WHAT YOU HAVE TO DO
Filter the records for "metà" and keep each line that has it.

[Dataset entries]
────
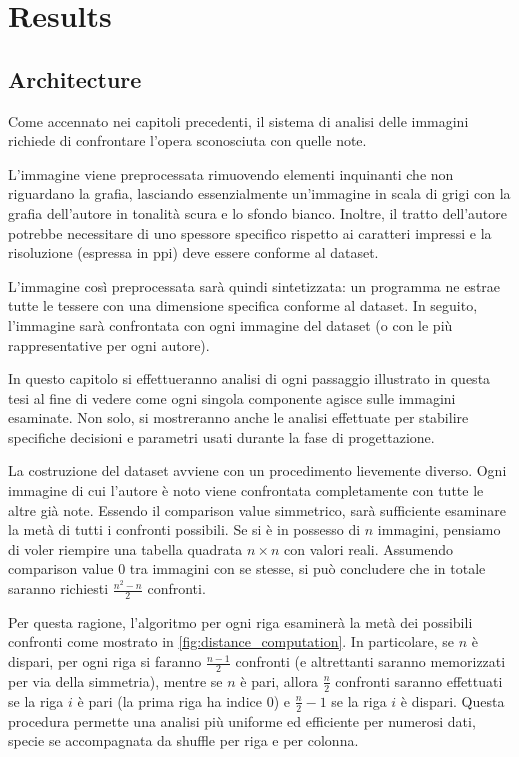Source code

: \chapter{Results}
\begin{toDo}
	\section{Architecture}
	Come accennato nei capitoli precedenti, il sistema di analisi delle immagini richiede di confrontare l'opera sconosciuta con quelle note.

	\noindent L'immagine viene preprocessata rimuovendo elementi inquinanti che non riguardano la grafia, lasciando essenzialmente un'immagine in scala di grigi con la grafia dell'autore in tonalità scura e lo sfondo bianco. Inoltre, il tratto dell'autore potrebbe necessitare di uno spessore specifico rispetto ai caratteri impressi e la risoluzione (espressa in \gls{ppi}) deve essere conforme al dataset.

	\noindent L'immagine così preprocessata sarà quindi sintetizzata: un programma ne estrae tutte le tessere con una dimensione specifica conforme al dataset. In seguito, l'immagine sarà confrontata con ogni immagine del dataset (o con le più rappresentative per ogni autore).

	\noindent In questo capitolo si effettueranno analisi di ogni passaggio illustrato in questa tesi al fine di vedere come ogni singola componente agisce sulle immagini esaminate. Non solo, si mostreranno anche le analisi effettuate per stabilire specifiche decisioni e parametri usati durante la fase di progettazione.

	\bigskip\noindent La costruzione del dataset avviene con un procedimento lievemente diverso. Ogni immagine di cui l'autore è noto viene confrontata completamente con tutte le altre già note. Essendo il comparison value simmetrico, sarà sufficiente esaminare la metà di tutti i confronti possibili. Se si è in possesso di $n$ immagini, pensiamo di voler riempire una tabella quadrata $n\times n$ con valori reali. Assumendo comparison value $0$ tra immagini con se stesse, si può concludere che in totale saranno richiesti $\frac{n^2-n}{2}$ confronti.

	\noindent Per questa ragione, l'algoritmo per ogni riga esaminerà la metà dei possibili confronti come mostrato in \cref{fig:distance_computation}. In particolare, se $n$ è dispari, per ogni riga si faranno $\frac{n-1}{2}$ confronti (e altrettanti saranno memorizzati per via della simmetria), mentre se $n$ è pari, allora $\frac{n}{2}$ confronti saranno effettuati se la riga $i$ è pari (la prima riga ha indice $0$) e $\frac{n}{2}-1$ se la riga $i$ è dispari. Questa procedura permette una analisi più uniforme ed efficiente per numerosi dati, specie se accompagnata da shuffle per riga e per colonna.


\end{toDo}
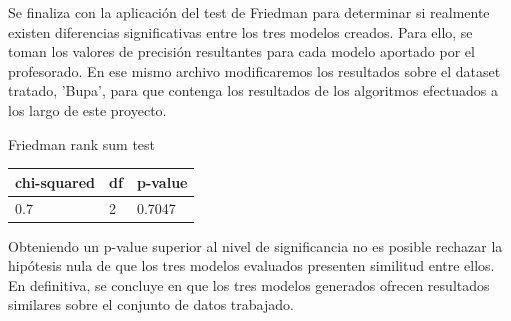 Se finaliza con la aplicación del test de Friedman para determinar si realmente existen diferencias significativas entre los tres modelos creados. Para ello, se toman los valores de precisión resultantes para cada modelo aportado por el profesorado. En ese mismo archivo modificaremos los resultados sobre el dataset tratado, 'Bupa', para que contenga los resultados de los algoritmos efectuados a los largo de este proyecto.

Friedman rank sum test
\begin{table}[!h]
	\centering
	\begin{tabular}{lll}
		chi-squared & df & p-value \\ \hline
		0.7      & 2  & 0.7047
	\end{tabular}
\end{table}

Obteniendo un p-value superior al nivel de significancia no es posible rechazar la hipótesis nula de que los tres modelos evaluados presenten similitud entre ellos. En definitiva, se concluye en que los tres modelos generados ofrecen resultados similares sobre el conjunto de datos trabajado.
────
RESPONSE TO THIS EXERCISE
	\bigskip\noindent La costruzione del dataset avviene con un procedimento lievemente diverso. Ogni immagine di cui l'autore è noto viene confrontata completamente con tutte le altre già note. Essendo il comparison value simmetrico, sarà sufficiente esaminare la metà di tutti i confronti possibili. Se si è in possesso di $n$ immagini, pensiamo di voler riempire una tabella quadrata $n\times n$ con valori reali. Assumendo comparison value $0$ tra immagini con se stesse, si può concludere che in totale saranno richiesti $\frac{n^2-n}{2}$ confronti.
	\noindent Per questa ragione, l'algoritmo per ogni riga esaminerà la metà dei possibili confronti come mostrato in \cref{fig:distance_computation}. In particolare, se $n$ è dispari, per ogni riga si faranno $\frac{n-1}{2}$ confronti (e altrettanti saranno memorizzati per via della simmetria), mentre se $n$ è pari, allora $\frac{n}{2}$ confronti saranno effettuati se la riga $i$ è pari (la prima riga ha indice $0$) e $\frac{n}{2}-1$ se la riga $i$ è dispari. Questa procedura permette una analisi più uniforme ed efficiente per numerosi dati, specie se accompagnata da shuffle per riga e per colonna.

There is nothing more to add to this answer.